The Pennsylvania Land Trust Association researched the costs of due diligence steps in acquiring a conservation easement:
Data was collected in two ways: direct survey of conservation easement and analysis of grant applications. Land trusts and county agricultural land preservation boards were surveyed via phone and email. One hundred land trusts and agricultural land preservation boards were surveyed in 2011. Responses were received from 70. Information was also obtained from the Conservation Easement Assistance Program applications of 26 land trusts. In these applications, land trusts report to the Pennsylvania Land Trust Association the actual costs of each due diligence step they undertake to acquire a new conservation easement.
Land trusts and agricultural land preservation boards reported that survey costs could vary greatly from easement to easement. Variations in the size of the property, the exclusion of portions of the property from the easement, the number of minimal and highest protection areas and the time of year (especially for farmland, where the presence of tall crops can make the survey more difficult) are the factors the land trusts and preservation boards cited that cause the variation in survey price.
Many organizations were uncomfortable reporting an average survey cost due to the inherent variations and instead reported a range of costs.

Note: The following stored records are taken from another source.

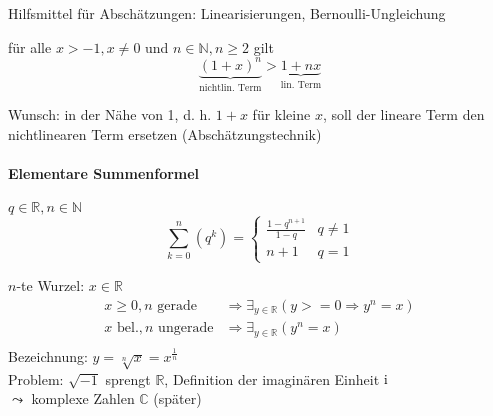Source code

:\induction


Hilfsmittel für Abschätzungen: Linearisierungen, Bernoulli-Ungleichung

\begin{proposition}
  für alle $x > -1, x \neq 0$ und $n \in \mathbb{N}, n \geq 2$ gilt
  \[ \underbrace{(1+x)^n}_\text{nichtlin. Term} > \underbrace{1+nx}_\text{lin. Term} \]
\end{proposition}

\induction

Wunsch: in der Nähe von 1, d. h. $1+x$ für kleine $x$, soll der lineare Term den nichtlinearen Term ersetzen (Abschätzungstechnik)

\paragraph{Elementare Summenformel}

\begin{theorem}
 $q \in \mathbb{R}, n \in \mathbb{N}$
 \[ \sum_{k=0}^n \left( q^k\right) = \begin{cases}\frac{1-q^{n+1}}{1-q} & q \neq 1 \\ n+1 & q = 1\end{cases} \]
\end{theorem}

\induction

\begin{definition} $n$-te Wurzel:
 $x\in \mathbb{R}$
 \begin{align*}
  x \geq 0, n \text{ gerade} &\Rightarrow \exists_{y \in \mathbb{R}} \left( y >= 0 \Rightarrow y^n = x \right) \\
  x \text{ bel.}, n \text{ ungerade} &\Rightarrow \exists_{y \in \mathbb{R}} \left( y^n = x \right) \\
 \end{align*}
Bezeichnung: $y = \sqrt[n]{x} = x^\frac 1 n$\\
Problem: $\sqrt{-1}$ sprengt $\mathbb{R}$, Definition der imaginären Einheit $\operatorname{i}$\\$\leadsto$ komplexe Zahlen $\mathbb{C}$ (später)
\end{definition}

The range of costs provided by all these organizations was $500 to $80,000. The average low cost was $3,488 and the average high cost was $15,665. For those land trusts and agricultural land preservation boards comfortable with reporting an average survey cost, the average cost was $4,362. The reported average costs ranged from $1,250 to $10,000. One agricultural land preservation board reported average costs of $35-$40 an acre.
Thirty-nine percent of land trusts always require a new survey. Forty-four percent sometimes require one and 17% do not require new surveys.
For land trusts that sometimes require a new survey, the availability and the source of funding for the easement are often the determining factors in whether or not a new survey will be done. Funders often require a survey, and often offer the funds to pay for it. Land trusts cited insufficient funds as a common reason to not always require a survey.
Additional reasons cited to complete one were significant exclusions of land from the easement, title discrepancies or potential trespass issues. Five land trusts stated that they complete a survey when staff determine the most current survey is insufficient.
Agricultural land preservation boards are required by the state to have a survey with a legal description that does not contain a closure error greater than 1 foot per 200 linear feet. However, boards are allowed to go above and beyond this requirement, and 40% stated that they always require a new survey, regardless of whether a current survey that meets the closure rules exists. Seventeen percent stated they would go beyond the state closure rules for a property-specific reason, mainly if a landowner requests to exclude property from the easement. Of the remaining boards, one stated that they always require a survey, but might use the state closure rules to save money, and one always requires a survey unless a recent one exists that meets the state rules.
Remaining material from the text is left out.